Beim offiziellen Fototermin am Sonntag: Jelena Ostapenko

Der neue Stern am Tennis-Himmel hatte auch nach einer langen Partynacht nichts an Strahlkraft verloren. Jelena Ostapenko posierte beim offiziellen Fototermin im Stade Roland Garros ganz schick im kurzen Schwarzen und in High Heels.

Ihre Trophäe blickte die Überraschungssiegerin der French Open dabei ein wenig verdutzt an. "Ich kann es immer noch nicht glauben, ein Traum ist wahr geworden", sagte Ostapenko und schwebte auch 18 Stunden nach ihrem 4:6, 6:4, 6:3-Finalcoup gegen Simona Halep (Rumänien/Nr. 3) auf Wolke sieben.

Erst mal shoppen in Paris

Ein paar Luxusprobleme hatte die erste ungesetzte Siegerin von Roland Garros seit 1933 dann aber doch. "Was ich mit dem Preisgeld mache?

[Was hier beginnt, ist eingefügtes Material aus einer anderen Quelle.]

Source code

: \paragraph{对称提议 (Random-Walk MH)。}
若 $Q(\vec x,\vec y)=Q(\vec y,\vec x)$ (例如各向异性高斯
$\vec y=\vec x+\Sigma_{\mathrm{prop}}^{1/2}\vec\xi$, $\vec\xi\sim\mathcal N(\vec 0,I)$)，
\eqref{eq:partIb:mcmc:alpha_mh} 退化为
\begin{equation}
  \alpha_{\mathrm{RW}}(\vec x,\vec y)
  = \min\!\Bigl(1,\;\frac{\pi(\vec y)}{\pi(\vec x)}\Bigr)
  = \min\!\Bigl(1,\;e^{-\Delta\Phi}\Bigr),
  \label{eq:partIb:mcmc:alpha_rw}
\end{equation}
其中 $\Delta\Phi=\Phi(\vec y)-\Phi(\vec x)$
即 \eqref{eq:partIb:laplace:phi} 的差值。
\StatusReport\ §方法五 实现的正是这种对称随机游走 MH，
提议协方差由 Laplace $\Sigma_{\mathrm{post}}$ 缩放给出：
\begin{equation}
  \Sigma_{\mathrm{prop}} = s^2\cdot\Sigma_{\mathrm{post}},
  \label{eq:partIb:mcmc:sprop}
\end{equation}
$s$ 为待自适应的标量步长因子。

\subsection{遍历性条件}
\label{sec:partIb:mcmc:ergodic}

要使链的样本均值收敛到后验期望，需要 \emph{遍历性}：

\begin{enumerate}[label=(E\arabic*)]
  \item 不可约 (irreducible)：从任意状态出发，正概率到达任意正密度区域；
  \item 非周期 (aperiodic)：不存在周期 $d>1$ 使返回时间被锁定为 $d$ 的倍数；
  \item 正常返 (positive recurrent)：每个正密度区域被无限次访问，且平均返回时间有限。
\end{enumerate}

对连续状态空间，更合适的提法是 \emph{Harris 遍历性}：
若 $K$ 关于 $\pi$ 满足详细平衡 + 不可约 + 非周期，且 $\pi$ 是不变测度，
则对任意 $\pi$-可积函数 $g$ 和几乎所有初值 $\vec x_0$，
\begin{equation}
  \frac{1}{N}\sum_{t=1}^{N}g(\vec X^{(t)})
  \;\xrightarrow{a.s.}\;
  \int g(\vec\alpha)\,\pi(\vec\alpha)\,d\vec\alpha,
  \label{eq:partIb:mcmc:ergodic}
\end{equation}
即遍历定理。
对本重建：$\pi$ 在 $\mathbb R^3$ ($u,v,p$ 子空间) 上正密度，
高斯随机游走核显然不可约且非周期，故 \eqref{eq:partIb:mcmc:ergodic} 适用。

Bestimmt keinen Fernseher kaufen. Lieber schön Shoppen gehen hier in Paris - aber da fehlt mir ja eigentlich die Zeit", sagte die 20-jährige Ostapenko - und grinste keck.

Die 2,1 Millionen Euro an Prämie waren das eine, die Bedeutung ihres Siegeszuges an der Seine das andere. "Die Götter wollten, dass Ostapenko gewinnt. Sie ist der neue Star der Damenszene, die nach einem neuen Gesicht gesucht hat", schwärmte Eurosport-Experte Boris Becker von Spielstärke und Charisma der manchmal noch so kindlich wirkenden Lettin.

OstaPENGko begeisterte nicht nur die kritischen Franzosen mit ihrer erfrischenden Hau-Drauf-Mentalität. "Süchtig nach Risiko" beschrieb die "New York Times" ihre Spielweise. Messungen haben ergeben, dass die ehemalige Turniertänzerin ("Samba ist mein Favorit") die Vorhand im Durchschnitt härter geschlagen hat als der britische Weltranglistenerste Andy Murray (122,3 km/h:117,5 km/h).

"Ich spiele eben so, wie ich charakterlich auch bin", meinte Ostapenko dazu. Zahlen gefällig? 54 direkten Gewinnschlägen standen im Endspiel 54 sogenannte unerzwungene Fehler gegenüber. "Ich habe mich manchmal wie ein Zuschauer auf dem Platz gefühlt", sagte Halep, die nach dem Gewinn des ersten Satzes auch im zweiten Durchgang mit 3:0 geführt hatte.

"Ein Star wurde geboren"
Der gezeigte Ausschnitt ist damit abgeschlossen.